You might go East so far that East became West and you returned to Britain across the great Ocean, but even so you would not have come out anywhere into the light. The shadow of one dark wing is over all Tellus"...

The Hideous Strength holds all this Earth in its fist to squeeze as it wishes. But for their one mistake, there would be no hope left. If of their own evil will they had not broken the frontier and let in the celestial Powers, this would be their moment of victory. Their own strength has betrayed them. They have pulled down Deep Heaven on their heads. Therefore, they will die...

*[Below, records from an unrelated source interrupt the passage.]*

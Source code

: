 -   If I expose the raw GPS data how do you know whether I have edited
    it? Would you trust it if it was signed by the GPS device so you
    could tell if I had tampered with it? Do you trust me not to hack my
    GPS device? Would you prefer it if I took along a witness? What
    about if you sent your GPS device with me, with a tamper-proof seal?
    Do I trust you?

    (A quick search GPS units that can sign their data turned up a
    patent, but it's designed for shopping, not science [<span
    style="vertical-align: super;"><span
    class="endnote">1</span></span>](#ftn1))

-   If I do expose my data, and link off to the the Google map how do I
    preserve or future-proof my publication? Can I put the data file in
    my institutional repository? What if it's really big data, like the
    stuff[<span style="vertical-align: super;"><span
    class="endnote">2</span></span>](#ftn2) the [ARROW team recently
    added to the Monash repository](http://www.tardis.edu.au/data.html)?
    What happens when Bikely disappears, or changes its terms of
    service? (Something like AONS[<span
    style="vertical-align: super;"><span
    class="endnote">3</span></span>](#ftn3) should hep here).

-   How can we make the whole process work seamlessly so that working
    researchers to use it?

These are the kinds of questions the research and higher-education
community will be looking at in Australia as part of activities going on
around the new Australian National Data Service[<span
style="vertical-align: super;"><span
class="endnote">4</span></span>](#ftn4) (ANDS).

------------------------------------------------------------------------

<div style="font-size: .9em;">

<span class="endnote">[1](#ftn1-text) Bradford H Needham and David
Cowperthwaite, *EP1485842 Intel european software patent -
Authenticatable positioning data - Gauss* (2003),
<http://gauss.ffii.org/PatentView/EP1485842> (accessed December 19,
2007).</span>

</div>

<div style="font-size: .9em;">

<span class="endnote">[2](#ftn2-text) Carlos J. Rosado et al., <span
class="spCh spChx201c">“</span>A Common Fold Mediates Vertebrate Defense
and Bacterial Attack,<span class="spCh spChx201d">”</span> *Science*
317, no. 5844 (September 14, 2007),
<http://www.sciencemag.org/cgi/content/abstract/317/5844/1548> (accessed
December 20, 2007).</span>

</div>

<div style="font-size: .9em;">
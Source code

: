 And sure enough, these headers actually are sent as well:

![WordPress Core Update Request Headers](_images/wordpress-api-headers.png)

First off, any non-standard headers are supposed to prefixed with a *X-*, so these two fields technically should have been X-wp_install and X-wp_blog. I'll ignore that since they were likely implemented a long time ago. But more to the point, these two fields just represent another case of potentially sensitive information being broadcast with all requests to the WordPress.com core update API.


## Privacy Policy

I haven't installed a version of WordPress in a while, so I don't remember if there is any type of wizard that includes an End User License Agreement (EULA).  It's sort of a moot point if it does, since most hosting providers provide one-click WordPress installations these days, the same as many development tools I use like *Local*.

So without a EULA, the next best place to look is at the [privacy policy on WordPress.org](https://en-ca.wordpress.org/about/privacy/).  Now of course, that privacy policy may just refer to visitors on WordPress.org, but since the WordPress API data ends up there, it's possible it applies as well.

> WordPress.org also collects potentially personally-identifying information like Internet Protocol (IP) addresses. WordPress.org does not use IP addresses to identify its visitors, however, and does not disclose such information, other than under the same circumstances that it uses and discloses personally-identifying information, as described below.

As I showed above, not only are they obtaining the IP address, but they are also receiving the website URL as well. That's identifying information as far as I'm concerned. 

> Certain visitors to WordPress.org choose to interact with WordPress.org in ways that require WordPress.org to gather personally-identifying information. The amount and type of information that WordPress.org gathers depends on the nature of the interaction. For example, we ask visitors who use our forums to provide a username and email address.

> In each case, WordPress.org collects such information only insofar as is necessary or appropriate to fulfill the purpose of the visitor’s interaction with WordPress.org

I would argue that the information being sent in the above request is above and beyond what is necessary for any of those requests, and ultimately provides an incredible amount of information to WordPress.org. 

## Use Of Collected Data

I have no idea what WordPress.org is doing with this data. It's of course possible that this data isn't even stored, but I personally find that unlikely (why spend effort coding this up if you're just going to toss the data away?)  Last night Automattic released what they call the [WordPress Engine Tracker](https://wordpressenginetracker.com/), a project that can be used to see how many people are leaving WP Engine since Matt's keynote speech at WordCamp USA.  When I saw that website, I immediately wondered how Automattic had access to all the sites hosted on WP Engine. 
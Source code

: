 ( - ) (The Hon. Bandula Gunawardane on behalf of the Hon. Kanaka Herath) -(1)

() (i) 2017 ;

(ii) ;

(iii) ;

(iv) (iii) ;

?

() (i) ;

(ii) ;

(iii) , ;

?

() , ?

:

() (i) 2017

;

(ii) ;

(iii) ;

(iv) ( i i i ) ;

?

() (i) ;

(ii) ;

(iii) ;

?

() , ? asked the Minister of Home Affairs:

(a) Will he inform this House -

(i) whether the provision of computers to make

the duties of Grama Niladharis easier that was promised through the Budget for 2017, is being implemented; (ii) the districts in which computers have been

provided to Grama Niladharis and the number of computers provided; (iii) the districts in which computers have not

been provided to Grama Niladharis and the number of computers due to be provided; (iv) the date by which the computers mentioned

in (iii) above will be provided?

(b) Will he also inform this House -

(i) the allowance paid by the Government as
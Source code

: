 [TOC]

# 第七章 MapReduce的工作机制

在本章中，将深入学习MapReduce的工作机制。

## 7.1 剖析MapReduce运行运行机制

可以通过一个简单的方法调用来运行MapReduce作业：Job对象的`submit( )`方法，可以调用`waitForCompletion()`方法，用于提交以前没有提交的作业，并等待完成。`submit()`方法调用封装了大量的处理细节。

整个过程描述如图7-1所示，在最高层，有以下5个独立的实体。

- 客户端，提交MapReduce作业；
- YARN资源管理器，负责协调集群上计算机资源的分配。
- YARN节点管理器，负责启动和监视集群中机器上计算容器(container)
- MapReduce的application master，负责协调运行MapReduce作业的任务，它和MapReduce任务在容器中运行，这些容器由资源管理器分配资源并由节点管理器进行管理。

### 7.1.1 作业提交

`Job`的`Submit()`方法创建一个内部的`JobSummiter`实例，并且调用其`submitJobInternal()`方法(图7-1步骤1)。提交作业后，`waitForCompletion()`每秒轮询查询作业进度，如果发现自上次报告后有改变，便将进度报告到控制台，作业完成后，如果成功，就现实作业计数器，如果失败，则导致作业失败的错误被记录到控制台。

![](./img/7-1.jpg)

...Gradually we began to see all English history in a new way. We discovered the haunting...how something we may call Britain is always haunted by something we may call Logres. Haven't you noticed that we are two countries? After every Arthur, a Mordred; behind every Milton, a Cromwell; a nation of poets, a nation of shopkeepers. Is it any wonder they call us hypocrites? But what they mistake for hypocrisy is really the struggle between Logres and Britain...

...Did they really mean any great harm with all their fussy little intrigues? Wasn’t it more silly than anything else?”

“Och aye,” said MacPhee. “They were only playing themselves. Kittens letting on to be tigers. But there was a real tiger about and their play ended by letting her in..."

"...Of course, they never thought anyone would act on their theories! No one was more astonished than they when what they’d been talking of for years suddenly took on reality. But it was their own child coming back to them: grown up and unrecognisable, but their own...”<

"Those who have forgotten Logres sink into Britain. Those who call for Nonsense will find that it comes.”

That is why Arthur keeps returning to haunt us, and why almost all versions of the legend - even including the modern, distraction-orientated and politically correct ones - illuminate with beams of light peeping through the chinks.

Media depictions of the Arthurian legends are all limited by many deficiencies characteristic of our age. Yet so long as there is some basic decency behind it, some striving to be honest and get the subject across, there will be times when the spirit of Arthur and Merlin, the spirit of Logres, was apparent.

Much more cannot be expected in our times.


As Tolkien wrote in Smith of Wootton Major when Smith meets the Queen of Faery and found that:

"...His mind turned back retracing his life until he came to the day of the Children's Feast and the coming of the star, and suddenly he saw  again the little dancing figure with its wand [stood on top of the sugary sweet icing of the Great Cake], and in shame he lowered his eyes from the Queen's beauty.

"But she laughed... "Do not be grieved for me...

"Better a little doll, maybe, than no memory of Faery at all."